Thank you  all very much for your various contributions. And please correct my  mistakes or inaccuracies: I can cite chapter and verse for every  statement made above, but, being a beginner, I must for the time being  rely on what would-be authoritative textbooks, grammars and dictionaries  say. That does not mean that I invariabley trust those sources.  Actually, most are full of obvious mistakes, and  from an explanatory point of view, their value is small, but there is  nothing else we foreigners can go by at the beginning stages.

Regards


----------



## Skatinginbc

Sibutlasi said:


> unless  you claim there is a half-rising intonation+pause between "wo3>2" and  "you3", and so "you3" has an ellipted subject co-referential with  "wo3", a rather far-fetched (and, as far as I can see, unjustified)  analysis


Where did you get that idea?  Some topic-comment structures may (only may, but not necessarily) appear that way when two nouns go side by side, but not all topic-comment structures behave as such. 


Sibutlasi said:


> As to your consideration about the possible status of "méi" preceding "you3" as a  'remnant' feature


I never said that.  *You need to reread our posts*.  As a rule of thumb, *the negation of 有 is 没* except (1) in older or fixed expressions (e.g., 无所不有), or (2) when 有 is not a verb but part of an adjectival phrase (e.g., 有钱 "rich" ==> 不有钱). 


Sibutlasi said:


> Besides, "Exist the situation that ..." and  "be the case  that ...." are logically indistinguishable glosses.


That's the logic in your mind and perhaps that's why the same verb "be" is used in English "This _is _a book" and "There _is_ a book".  However, that's not the Chinese logic.  We say 这*是*一本书 vs. 这*有*一本书, wherein 这 is NOT the possessor of 书.  Examine the following Chinese stative verbs that involve *没* for negation:  
 他死了父親 (= 他父親死了).  Who vanished?  His father 父親, not him 他.  他又*没*死了父親, 哭得这么伤心干嘛?
他有了钱 (= 他钱有了).  What came into existence?  Money 钱.
The above sentences (他死了父親, 他有了钱) superficially have the S + V + O structures, but many linguistics have argued that they are not transitive verbs.  Ghabi therefore pointed out for you in #2:   


Ghabi said:


> Perhaps it isn't a personal, transitive verb after all and thus behaves differently?


----------



## Sibutlasi

To Skatinginbc in 14#

OK, you did not use " 'remnant' feature"; that was just a shortcut term I used to speed up discussion, but, otherwise, I think it is you that must carefully read what I have written and not create straw men (in your first and third paragraph). And I find your tone unnecessarily aggressive.
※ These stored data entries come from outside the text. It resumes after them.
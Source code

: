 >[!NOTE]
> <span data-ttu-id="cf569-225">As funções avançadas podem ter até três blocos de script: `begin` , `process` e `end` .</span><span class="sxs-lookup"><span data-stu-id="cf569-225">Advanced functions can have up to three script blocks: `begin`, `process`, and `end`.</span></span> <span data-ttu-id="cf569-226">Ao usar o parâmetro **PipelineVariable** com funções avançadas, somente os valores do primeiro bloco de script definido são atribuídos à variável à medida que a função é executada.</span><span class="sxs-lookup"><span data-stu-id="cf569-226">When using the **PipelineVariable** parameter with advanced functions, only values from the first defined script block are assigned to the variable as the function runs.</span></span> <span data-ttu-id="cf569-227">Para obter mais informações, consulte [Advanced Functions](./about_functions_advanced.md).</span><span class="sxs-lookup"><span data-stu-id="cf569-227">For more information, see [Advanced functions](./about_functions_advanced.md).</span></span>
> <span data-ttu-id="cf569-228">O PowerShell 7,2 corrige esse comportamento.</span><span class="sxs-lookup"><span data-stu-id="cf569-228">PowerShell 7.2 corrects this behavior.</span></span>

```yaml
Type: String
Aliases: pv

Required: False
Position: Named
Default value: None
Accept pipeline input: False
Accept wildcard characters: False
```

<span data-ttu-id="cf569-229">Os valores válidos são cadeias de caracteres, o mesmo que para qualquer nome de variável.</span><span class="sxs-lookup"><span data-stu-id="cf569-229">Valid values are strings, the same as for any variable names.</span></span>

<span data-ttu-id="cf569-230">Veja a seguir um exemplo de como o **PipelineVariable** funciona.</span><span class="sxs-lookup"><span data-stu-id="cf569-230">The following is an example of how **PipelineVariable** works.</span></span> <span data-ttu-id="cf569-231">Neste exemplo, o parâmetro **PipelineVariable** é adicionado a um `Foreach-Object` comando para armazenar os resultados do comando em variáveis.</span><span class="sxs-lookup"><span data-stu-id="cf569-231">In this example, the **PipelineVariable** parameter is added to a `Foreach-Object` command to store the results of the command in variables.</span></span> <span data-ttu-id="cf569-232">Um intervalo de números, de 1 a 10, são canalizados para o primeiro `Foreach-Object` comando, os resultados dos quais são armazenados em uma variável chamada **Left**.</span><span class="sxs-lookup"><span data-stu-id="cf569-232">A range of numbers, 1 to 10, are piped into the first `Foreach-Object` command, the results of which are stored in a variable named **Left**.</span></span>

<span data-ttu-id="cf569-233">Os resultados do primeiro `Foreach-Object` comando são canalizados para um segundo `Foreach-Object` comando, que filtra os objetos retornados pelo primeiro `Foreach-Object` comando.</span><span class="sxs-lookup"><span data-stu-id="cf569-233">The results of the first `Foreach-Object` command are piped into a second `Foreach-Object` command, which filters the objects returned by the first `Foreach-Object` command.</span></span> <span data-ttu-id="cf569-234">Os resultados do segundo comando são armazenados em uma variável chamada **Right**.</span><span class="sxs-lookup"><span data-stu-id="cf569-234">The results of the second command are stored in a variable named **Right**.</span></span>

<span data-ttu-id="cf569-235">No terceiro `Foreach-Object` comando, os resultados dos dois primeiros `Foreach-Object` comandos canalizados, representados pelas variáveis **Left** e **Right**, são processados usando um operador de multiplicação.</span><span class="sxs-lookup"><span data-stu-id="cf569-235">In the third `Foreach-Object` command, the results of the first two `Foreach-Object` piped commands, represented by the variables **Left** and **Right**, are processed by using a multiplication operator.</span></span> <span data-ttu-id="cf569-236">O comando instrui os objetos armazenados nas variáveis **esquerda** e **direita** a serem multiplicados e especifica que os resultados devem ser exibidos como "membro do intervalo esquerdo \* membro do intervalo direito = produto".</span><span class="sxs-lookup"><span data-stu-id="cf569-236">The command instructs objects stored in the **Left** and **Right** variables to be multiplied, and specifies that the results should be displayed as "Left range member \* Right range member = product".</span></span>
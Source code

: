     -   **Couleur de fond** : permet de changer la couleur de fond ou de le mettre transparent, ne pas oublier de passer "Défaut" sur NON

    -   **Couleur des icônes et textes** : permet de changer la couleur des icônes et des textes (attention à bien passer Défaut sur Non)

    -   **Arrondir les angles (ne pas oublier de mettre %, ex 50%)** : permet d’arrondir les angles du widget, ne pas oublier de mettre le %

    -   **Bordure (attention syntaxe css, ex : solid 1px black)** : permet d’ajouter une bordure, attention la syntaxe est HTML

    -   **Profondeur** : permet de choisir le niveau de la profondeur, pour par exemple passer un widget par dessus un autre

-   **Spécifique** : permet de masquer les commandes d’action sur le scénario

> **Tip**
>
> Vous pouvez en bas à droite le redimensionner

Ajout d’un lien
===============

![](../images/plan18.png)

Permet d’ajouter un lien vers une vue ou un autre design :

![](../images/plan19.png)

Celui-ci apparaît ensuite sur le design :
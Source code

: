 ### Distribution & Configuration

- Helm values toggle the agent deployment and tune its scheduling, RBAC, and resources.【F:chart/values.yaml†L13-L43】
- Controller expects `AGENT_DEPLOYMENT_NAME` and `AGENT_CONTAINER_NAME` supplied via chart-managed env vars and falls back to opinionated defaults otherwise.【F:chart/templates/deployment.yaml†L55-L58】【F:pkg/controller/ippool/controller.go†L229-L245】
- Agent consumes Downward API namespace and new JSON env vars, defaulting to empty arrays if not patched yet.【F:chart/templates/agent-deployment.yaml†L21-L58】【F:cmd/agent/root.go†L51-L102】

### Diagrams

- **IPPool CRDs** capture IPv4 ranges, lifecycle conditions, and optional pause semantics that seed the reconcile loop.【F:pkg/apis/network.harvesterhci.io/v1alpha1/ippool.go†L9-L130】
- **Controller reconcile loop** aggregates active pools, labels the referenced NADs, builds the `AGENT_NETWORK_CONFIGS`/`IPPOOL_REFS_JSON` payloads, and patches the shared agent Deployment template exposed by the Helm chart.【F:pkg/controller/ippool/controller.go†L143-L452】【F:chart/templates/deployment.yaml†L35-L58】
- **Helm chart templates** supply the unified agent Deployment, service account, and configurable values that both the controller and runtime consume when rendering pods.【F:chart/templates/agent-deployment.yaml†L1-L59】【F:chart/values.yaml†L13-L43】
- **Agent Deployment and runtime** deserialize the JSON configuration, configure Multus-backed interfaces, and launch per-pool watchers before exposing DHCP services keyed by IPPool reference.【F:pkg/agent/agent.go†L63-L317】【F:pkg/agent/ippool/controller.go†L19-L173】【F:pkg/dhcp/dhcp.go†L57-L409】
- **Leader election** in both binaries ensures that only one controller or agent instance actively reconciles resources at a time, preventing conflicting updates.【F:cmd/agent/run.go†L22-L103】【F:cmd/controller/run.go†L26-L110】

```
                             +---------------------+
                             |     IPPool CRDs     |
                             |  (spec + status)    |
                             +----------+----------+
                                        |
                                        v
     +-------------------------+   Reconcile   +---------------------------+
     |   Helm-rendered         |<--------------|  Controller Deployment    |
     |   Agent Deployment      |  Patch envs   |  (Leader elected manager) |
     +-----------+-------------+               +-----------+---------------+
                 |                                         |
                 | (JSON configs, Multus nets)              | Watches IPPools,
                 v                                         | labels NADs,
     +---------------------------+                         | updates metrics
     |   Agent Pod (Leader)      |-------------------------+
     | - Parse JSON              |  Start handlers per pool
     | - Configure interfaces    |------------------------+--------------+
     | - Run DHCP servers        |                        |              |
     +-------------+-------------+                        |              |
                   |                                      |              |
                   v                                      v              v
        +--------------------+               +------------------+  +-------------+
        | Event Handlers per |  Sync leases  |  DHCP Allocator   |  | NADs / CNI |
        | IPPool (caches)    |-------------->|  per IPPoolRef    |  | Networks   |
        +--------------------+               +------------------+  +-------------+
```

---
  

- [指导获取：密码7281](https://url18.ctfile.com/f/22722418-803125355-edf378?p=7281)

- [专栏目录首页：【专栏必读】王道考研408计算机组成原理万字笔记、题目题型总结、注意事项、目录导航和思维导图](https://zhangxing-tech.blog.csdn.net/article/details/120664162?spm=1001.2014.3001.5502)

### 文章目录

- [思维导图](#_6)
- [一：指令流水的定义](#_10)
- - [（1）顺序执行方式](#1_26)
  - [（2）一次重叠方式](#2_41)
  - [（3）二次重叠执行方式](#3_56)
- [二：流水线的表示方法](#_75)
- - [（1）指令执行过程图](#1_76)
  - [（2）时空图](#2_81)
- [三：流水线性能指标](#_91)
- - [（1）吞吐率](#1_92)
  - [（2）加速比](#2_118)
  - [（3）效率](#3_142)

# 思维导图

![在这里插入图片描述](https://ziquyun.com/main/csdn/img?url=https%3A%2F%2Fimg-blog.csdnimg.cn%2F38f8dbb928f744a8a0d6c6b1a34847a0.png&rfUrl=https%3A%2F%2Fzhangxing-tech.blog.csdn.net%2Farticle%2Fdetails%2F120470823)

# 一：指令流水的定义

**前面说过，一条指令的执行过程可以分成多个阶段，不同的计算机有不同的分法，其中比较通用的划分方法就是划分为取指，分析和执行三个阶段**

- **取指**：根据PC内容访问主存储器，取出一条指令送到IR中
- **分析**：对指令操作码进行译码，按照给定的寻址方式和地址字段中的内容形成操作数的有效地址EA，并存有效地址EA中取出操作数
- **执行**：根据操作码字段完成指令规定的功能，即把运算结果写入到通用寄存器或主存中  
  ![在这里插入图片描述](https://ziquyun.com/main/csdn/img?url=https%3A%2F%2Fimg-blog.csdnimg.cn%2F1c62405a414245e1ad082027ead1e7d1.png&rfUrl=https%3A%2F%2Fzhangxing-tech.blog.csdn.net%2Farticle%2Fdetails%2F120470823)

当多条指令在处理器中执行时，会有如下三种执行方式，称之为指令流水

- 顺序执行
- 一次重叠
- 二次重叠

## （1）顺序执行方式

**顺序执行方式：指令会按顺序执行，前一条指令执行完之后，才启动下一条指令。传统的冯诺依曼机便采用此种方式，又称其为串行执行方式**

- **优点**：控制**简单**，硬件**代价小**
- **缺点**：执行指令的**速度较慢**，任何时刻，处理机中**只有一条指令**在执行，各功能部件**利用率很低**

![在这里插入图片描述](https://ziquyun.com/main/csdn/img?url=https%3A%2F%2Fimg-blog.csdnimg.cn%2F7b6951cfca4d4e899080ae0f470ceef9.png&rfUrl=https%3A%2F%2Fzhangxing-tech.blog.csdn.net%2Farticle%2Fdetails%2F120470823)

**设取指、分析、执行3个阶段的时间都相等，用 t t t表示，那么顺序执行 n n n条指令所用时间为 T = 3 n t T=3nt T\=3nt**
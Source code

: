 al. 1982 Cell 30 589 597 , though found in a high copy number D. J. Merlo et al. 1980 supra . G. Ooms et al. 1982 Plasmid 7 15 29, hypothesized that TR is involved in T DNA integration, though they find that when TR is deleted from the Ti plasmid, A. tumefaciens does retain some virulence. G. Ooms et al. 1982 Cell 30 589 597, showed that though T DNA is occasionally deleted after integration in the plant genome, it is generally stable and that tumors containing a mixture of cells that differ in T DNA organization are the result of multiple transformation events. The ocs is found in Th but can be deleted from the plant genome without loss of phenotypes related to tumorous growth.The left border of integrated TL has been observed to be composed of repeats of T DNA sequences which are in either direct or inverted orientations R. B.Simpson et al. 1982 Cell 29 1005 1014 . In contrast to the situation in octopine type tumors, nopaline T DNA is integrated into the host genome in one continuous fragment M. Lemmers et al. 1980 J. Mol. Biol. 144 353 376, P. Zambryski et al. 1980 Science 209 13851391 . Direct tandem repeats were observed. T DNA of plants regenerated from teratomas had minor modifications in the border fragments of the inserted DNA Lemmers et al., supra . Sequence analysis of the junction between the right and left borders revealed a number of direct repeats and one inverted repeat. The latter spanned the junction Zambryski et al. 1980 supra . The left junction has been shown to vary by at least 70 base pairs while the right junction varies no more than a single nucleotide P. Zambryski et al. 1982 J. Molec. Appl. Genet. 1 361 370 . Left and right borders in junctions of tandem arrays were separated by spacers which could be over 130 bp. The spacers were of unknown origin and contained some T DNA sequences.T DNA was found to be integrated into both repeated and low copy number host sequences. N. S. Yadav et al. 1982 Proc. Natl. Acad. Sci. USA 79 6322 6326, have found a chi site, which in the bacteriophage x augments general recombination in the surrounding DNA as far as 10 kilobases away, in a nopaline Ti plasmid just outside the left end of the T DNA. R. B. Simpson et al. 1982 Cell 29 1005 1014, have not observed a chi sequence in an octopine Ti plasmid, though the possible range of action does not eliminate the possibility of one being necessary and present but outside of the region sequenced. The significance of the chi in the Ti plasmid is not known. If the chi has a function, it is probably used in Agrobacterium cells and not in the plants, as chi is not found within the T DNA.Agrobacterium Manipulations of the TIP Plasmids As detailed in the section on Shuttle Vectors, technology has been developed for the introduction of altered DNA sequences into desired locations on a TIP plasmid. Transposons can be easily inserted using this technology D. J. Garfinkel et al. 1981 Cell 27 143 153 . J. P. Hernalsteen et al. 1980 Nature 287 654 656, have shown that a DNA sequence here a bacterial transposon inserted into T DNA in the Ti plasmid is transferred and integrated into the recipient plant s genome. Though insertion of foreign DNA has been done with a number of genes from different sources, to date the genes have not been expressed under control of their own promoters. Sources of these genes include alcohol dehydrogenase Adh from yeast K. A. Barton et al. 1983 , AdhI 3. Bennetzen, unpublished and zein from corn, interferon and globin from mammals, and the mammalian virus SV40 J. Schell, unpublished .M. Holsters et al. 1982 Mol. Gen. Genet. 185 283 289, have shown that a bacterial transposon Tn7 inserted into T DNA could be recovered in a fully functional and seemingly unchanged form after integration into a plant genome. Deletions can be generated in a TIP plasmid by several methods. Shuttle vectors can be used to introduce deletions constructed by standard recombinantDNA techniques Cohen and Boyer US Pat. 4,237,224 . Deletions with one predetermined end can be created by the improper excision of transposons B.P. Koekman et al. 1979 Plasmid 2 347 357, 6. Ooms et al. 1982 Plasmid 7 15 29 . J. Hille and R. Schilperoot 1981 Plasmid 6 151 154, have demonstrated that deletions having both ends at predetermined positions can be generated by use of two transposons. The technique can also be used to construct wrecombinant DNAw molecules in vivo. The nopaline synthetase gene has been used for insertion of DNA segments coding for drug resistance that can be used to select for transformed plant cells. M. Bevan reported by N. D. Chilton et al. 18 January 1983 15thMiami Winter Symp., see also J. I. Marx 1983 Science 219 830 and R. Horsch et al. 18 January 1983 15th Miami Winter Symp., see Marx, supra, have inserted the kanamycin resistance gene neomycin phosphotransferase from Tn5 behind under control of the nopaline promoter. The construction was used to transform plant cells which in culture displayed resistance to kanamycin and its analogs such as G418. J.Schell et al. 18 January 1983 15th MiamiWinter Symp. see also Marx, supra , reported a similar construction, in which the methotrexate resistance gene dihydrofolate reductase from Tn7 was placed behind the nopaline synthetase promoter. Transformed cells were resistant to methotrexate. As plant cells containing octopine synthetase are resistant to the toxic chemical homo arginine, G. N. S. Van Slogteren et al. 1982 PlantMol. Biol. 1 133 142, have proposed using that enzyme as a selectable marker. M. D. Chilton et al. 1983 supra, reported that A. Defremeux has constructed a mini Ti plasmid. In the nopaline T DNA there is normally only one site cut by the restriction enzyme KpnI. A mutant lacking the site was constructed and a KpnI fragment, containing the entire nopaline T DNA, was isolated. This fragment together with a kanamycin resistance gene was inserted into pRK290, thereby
Let's be polite and helpful, please.


----------



## Skatinginbc

Sibutlasi said:


> OK, you did not use " 'remnant' feature"; that was just a shortcut term I used to speed up discussion


I’m not sure you get the point.  不有 (bu you), not 没有 (mei you), is the older form (or "remnant feature"), which exists mainly in fixed expressions.  It has been mentioned in Post #4, #9, #10, and again in #14.  


Sibutlasi said:


> Do native speakers perceive any special property in "you3" that explains why it must be negated by means of "méi" contrary to other stative verbs?



  Compare the two: 有 (there is) + N (something) vs. N (something) + 存 (exists). 
This is how I see it:
  The negation for 有 (there is) + N (something) is 没 "méi", which is to define the state of the _following_ noun (e.g., 没水, 没钱, 没良心).  Rule of thumb: 没(有)_ + _Noun (see Post #12).  
The negation for N (something) + *存 *(exists) is 不 “bu”, which is to define the state of the _preceding_ noun (e.g., 屍骨不存 2,500,000 google results vs. 屍骨無存 860,000 vs. 屍骨没存  69).  

  More detailed explanations: 有 "you3" is often followed by a noun that serves as a notional subject, similar to English existential construction “There is a book”, in which “a book” is the notional subject.  有"you3", unlike its English counterpart, does NOT require a dummy grammatical subject like “there” (e.g., 有人在你背后说坏话, 有朋自远方来), nor does it imply an ellipted subject.  A topic, of course, may lead the sentence (e.g., 我有朋友来访, 得去机场一趟).  When used in this way, 是 /shi/ meaning “exist” follows the same pattern.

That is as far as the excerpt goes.